If you have hepatitis C, you will likely have a lot of questions. One of the biggest might be, “Can I heal?” Thanks to new drugs, the answer is probably yes. But to get there, you’ll need to work closely with your doctor for a long time.
Building an open and honest relationship and asking smart questions are the keys to your success.
First, draft the right team.
Ask your primary care doctor if he treats people infected with the hepatitis C virus. If the answer is no, he may refer you to a liver doctor (hepatologist), an infectious disease expert, or both. These doctors treat people with the virus regularly, are up to date on the latest medications, and can anticipate any complications, says Alexei Gaffney Adams, MD, an infectious disease expert in Smithtown, New York.
Come prepared for questions
“A doctor won’t answer your questions if you don’t ask them,” says Bob Rice, MD, of Boston, who was cured of hepatitis C in 2015.
Think about questions before appointments and write them down. This way, you won’t forget to ask for something important.
You may want to know:
What is my genotype? This is the type of liver you have. There are six. Your doctor will develop a treatment plan based on your genotype and any other health problems you have.
What is my viral load? This tells you how much virus is in your blood. If you decide to treat hepatitis C, you will be tested during and after treatment to see if this number drops to an undetectable level and stays there.
Is my liver damaged? maybe you can be. Your doctor will likely do blood tests and may order special tests for your liver. You may even need a biopsy. This is a test that takes a sample of liver tissue to see if there is damage.
How can I protect the liver? Your doctor will likely tell you to cut back or stop drinking alcohol altogether. They may also ask you to use little or no acetaminophen. Tell them about all the medications and supplements you take. They may need some dosage adjustments, and they may ask you to stop taking certain things.
Eating a healthy diet and losing weight can help — if you need to — too. Ask if you need to be vaccinated against hepatitis A and B.
You may want to bring a loved one to your appointments. It can serve as a second set of ears to remember what the doctor said. Ask them to take notes, too.
Is the treatment right for you?
If your doctor thinks you’ve recently contracted the virus, she may monitor you for 6 months to see if it’s gone, says Gaffney-Adams. About 15% to 25% of people are able to clear a so-called acute infection on their own.
But if it’s chronic (long-term), your doctor may recommend treatment. Your plan will be based on your previous test results and other health conditions.
Questions to ask your doctor include:
What medicine should I take? There are many. Your doctor will tell you which one is best for hepatitis. You may only be able to take one pill a day.
Will you succeed? Ask for the numbers, says Stella Armstrong, of Las Vegas, who was cured of hepatitis C in 2014. Ask, “What stats will this treatment cure me?” In general, current medications treat at least 90% of people.
How long will the treatment last? It depends on your condition and the medication you are taking. It may take as little as two or three months. You will need to take the medications exactly as prescribed, or they may not work. Make sure you understand what to do.
Keep all of your appointments, and get any exams or lab work your doctor orders.

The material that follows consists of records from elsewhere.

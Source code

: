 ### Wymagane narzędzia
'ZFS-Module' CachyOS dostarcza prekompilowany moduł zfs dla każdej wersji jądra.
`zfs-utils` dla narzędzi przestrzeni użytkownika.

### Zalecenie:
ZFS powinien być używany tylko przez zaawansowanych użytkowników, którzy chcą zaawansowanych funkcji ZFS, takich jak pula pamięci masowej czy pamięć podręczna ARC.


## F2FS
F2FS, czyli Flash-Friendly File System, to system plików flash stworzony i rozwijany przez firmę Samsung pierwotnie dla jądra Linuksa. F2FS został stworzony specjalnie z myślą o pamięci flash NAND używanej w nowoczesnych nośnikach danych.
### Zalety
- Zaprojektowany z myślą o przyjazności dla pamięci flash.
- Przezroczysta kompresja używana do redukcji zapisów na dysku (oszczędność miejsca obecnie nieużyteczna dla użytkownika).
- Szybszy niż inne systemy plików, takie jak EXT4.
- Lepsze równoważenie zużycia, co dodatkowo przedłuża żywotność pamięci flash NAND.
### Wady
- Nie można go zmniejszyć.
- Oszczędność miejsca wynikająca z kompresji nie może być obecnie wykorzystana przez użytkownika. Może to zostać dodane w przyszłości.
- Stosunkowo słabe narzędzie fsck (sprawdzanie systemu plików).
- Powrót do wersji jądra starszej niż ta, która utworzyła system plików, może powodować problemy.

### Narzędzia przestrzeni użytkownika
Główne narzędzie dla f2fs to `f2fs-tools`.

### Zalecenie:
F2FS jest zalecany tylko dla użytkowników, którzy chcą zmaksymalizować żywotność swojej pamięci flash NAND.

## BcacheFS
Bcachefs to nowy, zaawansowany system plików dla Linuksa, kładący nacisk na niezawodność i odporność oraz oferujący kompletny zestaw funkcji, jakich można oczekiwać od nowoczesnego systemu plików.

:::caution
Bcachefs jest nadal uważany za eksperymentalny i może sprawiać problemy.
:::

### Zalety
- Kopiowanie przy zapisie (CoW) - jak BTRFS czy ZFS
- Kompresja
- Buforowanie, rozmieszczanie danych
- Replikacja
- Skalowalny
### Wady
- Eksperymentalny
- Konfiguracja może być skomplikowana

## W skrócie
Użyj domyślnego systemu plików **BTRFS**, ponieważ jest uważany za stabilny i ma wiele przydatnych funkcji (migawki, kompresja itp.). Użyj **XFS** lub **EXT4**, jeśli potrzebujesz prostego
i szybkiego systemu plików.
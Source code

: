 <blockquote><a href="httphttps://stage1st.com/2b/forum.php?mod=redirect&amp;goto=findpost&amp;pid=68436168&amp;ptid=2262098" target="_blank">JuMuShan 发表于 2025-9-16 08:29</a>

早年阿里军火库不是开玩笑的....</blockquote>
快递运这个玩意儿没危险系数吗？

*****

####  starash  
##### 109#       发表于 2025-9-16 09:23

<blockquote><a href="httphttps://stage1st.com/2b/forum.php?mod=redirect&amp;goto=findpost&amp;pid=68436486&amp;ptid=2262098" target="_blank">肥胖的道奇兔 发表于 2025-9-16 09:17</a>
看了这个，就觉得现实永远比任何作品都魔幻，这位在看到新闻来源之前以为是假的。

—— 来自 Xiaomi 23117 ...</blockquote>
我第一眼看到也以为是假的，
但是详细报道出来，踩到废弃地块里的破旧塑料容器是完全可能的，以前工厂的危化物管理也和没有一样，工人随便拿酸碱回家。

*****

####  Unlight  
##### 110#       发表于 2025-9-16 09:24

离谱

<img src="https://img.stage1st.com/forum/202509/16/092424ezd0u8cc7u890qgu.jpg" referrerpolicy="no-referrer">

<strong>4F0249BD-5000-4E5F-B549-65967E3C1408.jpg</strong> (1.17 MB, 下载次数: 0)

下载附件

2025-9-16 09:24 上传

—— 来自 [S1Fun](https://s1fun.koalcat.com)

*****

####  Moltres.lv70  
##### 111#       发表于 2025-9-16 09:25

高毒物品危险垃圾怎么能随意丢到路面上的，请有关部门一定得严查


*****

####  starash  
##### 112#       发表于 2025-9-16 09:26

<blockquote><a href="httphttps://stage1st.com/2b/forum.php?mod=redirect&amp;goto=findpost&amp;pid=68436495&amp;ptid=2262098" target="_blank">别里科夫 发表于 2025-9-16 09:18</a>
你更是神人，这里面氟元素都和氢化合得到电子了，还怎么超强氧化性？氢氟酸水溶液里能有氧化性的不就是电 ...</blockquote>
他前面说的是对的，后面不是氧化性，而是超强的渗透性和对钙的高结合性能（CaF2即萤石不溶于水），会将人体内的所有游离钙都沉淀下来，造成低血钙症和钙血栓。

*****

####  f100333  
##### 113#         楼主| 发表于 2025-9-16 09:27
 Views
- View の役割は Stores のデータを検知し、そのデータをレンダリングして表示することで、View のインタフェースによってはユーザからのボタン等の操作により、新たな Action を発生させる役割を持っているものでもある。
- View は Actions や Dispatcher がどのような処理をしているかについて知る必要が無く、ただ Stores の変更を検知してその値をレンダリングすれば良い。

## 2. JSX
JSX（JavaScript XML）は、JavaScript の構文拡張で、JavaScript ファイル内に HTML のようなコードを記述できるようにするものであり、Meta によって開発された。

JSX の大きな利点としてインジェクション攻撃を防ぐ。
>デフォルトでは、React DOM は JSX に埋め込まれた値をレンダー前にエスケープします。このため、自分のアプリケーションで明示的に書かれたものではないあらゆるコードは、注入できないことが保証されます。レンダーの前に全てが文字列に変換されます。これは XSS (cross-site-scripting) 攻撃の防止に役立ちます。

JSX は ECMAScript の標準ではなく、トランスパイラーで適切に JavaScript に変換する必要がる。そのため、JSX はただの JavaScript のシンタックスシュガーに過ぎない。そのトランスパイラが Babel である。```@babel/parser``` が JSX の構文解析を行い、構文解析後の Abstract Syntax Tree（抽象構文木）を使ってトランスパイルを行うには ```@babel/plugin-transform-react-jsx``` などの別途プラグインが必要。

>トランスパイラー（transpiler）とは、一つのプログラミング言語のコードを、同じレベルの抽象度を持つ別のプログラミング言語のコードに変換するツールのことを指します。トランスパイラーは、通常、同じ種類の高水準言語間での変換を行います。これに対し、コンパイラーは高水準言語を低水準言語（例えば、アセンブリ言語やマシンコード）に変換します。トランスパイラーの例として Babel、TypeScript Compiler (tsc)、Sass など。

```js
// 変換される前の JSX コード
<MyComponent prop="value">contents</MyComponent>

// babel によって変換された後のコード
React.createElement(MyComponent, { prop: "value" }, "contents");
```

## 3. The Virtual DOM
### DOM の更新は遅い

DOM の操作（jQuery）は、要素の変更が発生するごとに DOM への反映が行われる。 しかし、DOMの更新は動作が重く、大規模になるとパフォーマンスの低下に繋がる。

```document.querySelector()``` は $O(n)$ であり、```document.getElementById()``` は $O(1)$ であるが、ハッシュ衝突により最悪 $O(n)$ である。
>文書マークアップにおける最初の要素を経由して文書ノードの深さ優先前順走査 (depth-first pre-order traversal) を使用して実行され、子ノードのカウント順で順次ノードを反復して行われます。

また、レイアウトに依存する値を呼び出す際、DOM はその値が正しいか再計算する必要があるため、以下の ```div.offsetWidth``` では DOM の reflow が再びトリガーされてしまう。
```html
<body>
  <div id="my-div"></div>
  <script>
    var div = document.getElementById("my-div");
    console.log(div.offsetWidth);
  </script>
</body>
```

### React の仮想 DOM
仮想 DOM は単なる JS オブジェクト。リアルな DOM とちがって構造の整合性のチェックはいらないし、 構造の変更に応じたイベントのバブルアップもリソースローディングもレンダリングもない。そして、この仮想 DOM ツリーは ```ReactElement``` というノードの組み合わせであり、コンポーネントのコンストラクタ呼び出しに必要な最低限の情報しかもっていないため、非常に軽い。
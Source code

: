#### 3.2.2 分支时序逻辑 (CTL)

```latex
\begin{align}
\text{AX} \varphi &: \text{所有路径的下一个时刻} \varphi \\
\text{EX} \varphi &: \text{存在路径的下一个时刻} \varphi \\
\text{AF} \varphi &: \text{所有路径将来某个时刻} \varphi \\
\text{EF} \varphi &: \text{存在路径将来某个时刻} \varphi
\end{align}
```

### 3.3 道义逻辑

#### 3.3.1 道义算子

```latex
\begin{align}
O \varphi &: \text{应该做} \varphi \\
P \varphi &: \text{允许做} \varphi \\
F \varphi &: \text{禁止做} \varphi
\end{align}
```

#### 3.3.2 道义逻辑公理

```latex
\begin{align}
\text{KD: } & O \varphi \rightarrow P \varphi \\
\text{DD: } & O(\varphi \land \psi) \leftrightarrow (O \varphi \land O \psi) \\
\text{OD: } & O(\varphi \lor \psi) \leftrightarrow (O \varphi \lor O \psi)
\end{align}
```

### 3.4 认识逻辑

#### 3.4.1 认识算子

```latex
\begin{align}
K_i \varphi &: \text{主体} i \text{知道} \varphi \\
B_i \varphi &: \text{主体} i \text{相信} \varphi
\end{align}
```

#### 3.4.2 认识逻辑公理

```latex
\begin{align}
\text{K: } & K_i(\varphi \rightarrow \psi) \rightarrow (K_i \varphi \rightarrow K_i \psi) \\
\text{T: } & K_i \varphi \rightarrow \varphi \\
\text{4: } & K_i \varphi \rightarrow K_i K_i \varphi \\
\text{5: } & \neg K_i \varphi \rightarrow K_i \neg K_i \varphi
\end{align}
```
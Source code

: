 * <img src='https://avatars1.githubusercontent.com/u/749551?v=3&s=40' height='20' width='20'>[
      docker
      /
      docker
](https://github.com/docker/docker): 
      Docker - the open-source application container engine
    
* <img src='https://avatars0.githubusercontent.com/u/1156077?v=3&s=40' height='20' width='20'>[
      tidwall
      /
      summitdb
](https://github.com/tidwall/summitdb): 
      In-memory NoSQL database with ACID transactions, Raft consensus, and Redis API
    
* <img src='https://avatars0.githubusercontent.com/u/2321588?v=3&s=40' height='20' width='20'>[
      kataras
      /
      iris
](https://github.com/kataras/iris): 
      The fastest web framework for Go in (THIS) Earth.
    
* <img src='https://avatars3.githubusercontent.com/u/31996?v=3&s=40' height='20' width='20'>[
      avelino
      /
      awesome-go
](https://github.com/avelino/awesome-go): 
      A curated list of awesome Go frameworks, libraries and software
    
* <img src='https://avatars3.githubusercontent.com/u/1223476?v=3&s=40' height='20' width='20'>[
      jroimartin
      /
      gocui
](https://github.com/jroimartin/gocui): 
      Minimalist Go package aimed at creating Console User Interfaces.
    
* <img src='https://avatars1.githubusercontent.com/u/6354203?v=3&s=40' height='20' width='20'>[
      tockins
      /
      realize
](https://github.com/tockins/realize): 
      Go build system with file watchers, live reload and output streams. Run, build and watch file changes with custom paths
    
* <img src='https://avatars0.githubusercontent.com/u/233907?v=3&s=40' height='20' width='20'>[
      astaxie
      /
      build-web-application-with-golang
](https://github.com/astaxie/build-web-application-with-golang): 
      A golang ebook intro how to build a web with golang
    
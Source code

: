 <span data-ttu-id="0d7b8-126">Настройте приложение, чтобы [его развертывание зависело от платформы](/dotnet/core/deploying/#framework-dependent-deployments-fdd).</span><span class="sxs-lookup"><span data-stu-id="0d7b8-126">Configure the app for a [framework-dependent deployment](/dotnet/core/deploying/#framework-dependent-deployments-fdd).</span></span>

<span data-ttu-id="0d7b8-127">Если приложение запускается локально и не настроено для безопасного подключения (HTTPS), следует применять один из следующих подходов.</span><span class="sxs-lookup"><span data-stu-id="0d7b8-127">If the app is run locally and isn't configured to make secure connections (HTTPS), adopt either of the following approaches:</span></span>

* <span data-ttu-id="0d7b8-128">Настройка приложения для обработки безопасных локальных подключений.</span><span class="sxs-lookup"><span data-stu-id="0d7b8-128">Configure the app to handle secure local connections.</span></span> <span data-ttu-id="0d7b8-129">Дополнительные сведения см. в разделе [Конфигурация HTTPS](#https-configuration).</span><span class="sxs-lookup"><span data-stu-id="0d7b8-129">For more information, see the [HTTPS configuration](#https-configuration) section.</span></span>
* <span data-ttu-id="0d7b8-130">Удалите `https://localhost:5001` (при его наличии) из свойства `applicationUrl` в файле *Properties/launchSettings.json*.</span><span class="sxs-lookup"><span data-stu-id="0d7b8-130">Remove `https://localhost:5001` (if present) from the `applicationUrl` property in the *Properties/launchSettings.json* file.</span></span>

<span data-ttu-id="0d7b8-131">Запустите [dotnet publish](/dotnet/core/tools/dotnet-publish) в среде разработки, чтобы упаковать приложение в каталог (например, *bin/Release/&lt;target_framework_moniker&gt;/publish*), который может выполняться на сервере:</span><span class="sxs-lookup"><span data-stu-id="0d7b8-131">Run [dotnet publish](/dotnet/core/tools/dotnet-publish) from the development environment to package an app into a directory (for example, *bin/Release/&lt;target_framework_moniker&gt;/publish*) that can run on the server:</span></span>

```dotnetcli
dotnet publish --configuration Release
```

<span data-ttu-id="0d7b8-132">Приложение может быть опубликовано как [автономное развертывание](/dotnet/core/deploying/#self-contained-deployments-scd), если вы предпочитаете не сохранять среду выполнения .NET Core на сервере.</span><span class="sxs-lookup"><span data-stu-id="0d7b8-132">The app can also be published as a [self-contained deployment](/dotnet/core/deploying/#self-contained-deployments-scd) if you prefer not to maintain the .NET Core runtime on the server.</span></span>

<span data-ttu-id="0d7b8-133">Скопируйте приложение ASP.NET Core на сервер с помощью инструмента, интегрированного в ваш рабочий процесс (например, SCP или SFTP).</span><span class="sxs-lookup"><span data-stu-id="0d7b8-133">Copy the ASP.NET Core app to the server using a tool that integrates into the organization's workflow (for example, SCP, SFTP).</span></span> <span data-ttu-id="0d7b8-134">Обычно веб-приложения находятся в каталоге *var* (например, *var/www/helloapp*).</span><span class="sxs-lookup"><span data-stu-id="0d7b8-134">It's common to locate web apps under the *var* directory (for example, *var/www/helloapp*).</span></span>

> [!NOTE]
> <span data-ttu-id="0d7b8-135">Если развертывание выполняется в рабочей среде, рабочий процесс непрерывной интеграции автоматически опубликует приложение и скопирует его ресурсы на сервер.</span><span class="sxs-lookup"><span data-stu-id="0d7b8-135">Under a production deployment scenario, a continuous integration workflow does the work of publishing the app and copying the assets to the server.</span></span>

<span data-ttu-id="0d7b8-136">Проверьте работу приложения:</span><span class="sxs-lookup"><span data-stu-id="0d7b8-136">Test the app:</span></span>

What are the side effects? Learn about potential issues and rare issues. Ask which ones you’ll need to see a doctor, Gaffney Adams said, and which ones you’ll go to the emergency room.
Common side effects are mild and include stomach upset and diarrhea. But call your doctor if you have:
- breathing difficulties
- Terrible pain in your stomach
- Yellowing of the eyes or skin
Share any symptoms or side effects you’re experiencing, even if you’re not sure they’re related to the hepatitis C virus or treatment. Your doctor needs to know what’s going on to give you the best care.
Talk frankly with your doctor
If you have doubts about your treatment plan, say so right away. Your doctor may be able to explain this better and put your mind at ease. If you’re still worried, ask if there’s anything else you can try.
“You… your defender, you have to say it [the doctors] What you want,” Armstrong says. She adds that if you have symptoms that worry you and want certain tests, press your doctor to order them.
It’s important to be honest with your doctor about your lifestyle choices, too. If you drink or do drugs, say so, even though you may be embarrassed. The treatment may harm you if you take drugs or alcohol. Or your medication may not work as well.
“You should feel open enough that you can talk to your doctor about just about anything,” says Rice.
“If you don’t feel comfortable with your doctor, see another doctor.”